====== Data ======
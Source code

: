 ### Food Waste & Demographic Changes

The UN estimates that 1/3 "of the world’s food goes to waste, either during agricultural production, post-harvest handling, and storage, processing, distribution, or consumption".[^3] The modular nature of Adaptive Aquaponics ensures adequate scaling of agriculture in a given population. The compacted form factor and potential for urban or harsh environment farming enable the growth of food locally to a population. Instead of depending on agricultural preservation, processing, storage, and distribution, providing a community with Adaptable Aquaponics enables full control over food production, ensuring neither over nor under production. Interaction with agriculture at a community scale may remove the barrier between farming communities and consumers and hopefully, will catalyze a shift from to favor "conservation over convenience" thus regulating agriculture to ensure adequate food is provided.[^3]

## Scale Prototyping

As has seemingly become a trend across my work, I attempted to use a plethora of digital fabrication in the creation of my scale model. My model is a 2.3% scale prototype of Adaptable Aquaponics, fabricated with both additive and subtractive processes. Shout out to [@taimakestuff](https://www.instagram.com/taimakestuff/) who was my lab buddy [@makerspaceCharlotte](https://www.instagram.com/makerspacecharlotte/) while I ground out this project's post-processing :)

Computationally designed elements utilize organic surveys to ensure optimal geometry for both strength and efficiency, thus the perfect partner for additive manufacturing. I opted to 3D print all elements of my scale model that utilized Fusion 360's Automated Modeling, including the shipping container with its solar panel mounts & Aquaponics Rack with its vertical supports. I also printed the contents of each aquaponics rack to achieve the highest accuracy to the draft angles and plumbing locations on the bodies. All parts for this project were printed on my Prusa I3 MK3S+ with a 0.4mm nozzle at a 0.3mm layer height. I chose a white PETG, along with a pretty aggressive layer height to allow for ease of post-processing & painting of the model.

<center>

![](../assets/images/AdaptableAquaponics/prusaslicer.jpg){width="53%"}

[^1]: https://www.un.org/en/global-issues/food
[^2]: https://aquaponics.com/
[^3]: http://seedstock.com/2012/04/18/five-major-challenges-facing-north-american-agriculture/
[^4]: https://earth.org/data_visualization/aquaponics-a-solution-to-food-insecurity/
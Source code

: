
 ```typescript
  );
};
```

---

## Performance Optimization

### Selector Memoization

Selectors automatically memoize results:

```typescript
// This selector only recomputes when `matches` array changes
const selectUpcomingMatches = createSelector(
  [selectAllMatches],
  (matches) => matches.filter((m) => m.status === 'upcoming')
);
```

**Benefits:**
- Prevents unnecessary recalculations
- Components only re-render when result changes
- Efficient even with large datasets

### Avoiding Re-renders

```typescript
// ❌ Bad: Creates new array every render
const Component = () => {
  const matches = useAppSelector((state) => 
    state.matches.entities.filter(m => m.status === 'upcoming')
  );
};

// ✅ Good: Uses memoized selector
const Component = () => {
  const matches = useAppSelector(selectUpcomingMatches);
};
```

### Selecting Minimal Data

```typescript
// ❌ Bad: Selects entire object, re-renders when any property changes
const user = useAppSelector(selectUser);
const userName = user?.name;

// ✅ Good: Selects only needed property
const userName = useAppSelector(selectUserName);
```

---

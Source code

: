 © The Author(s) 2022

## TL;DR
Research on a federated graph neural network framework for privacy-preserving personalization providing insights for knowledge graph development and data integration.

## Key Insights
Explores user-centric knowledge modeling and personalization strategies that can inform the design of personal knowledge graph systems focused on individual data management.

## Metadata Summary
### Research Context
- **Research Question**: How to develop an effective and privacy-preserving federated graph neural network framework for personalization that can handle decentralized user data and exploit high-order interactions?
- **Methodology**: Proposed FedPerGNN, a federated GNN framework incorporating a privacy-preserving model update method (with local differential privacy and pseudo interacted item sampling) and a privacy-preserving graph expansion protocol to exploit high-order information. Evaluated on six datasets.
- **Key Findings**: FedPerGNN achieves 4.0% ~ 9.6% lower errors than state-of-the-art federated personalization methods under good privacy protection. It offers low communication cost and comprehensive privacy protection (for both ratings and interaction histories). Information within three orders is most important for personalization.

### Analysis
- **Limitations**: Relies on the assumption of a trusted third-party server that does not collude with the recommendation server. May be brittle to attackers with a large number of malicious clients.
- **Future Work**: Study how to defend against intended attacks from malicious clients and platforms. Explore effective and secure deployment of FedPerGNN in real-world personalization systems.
======
> _Exercise directions_: Starting at the line above that contains "Selectors automatically memoize", write out each line exactly until the line that contains "- **Key Findings**: FedPerGNN" has been written, and stop there.

> _Solution for this problem_:
Selectors automatically memoize results:

```typescript
// This selector only recomputes when `matches` array changes
const selectUpcomingMatches = createSelector(
  [selectAllMatches],
  (matches) => matches.filter((m) => m.status === 'upcoming')
);
```

**Benefits:**
- Prevents unnecessary recalculations
- Components only re-render when result changes
- Efficient even with large datasets

### Avoiding Re-renders

```typescript
// ❌ Bad: Creates new array every render
const Component = () => {
  const matches = useAppSelector((state) => 
    state.matches.entities.filter(m => m.status === 'upcoming')
  );
};

// ✅ Good: Uses memoized selector
const Component = () => {
  const matches = useAppSelector(selectUpcomingMatches);
};
```

### Selecting Minimal Data

```typescript
// ❌ Bad: Selects entire object, re-renders when any property changes
const user = useAppSelector(selectUser);
const userName = user?.name;

// ✅ Good: Selects only needed property
const userName = useAppSelector(selectUserName);
```

---

Source code

: © The Author(s) 2022

## TL;DR
Research on a federated graph neural network framework for privacy-preserving personalization providing insights for knowledge graph development and data integration.

## Key Insights
Explores user-centric knowledge modeling and personalization strategies that can inform the design of personal knowledge graph systems focused on individual data management.

## Metadata Summary
### Research Context
- **Research Question**: How to develop an effective and privacy-preserving federated graph neural network framework for personalization that can handle decentralized user data and exploit high-order interactions?
- **Methodology**: Proposed FedPerGNN, a federated GNN framework incorporating a privacy-preserving model update method (with local differential privacy and pseudo interacted item sampling) and a privacy-preserving graph expansion protocol to exploit high-order information. Evaluated on six datasets.
- **Key Findings**: FedPerGNN achieves 4.0% ~ 9.6% lower errors than state-of-the-art federated personalization methods under good privacy protection. It offers low communication cost and comprehensive privacy protection (for both ratings and interaction histories). Information within three orders is most important for personalization.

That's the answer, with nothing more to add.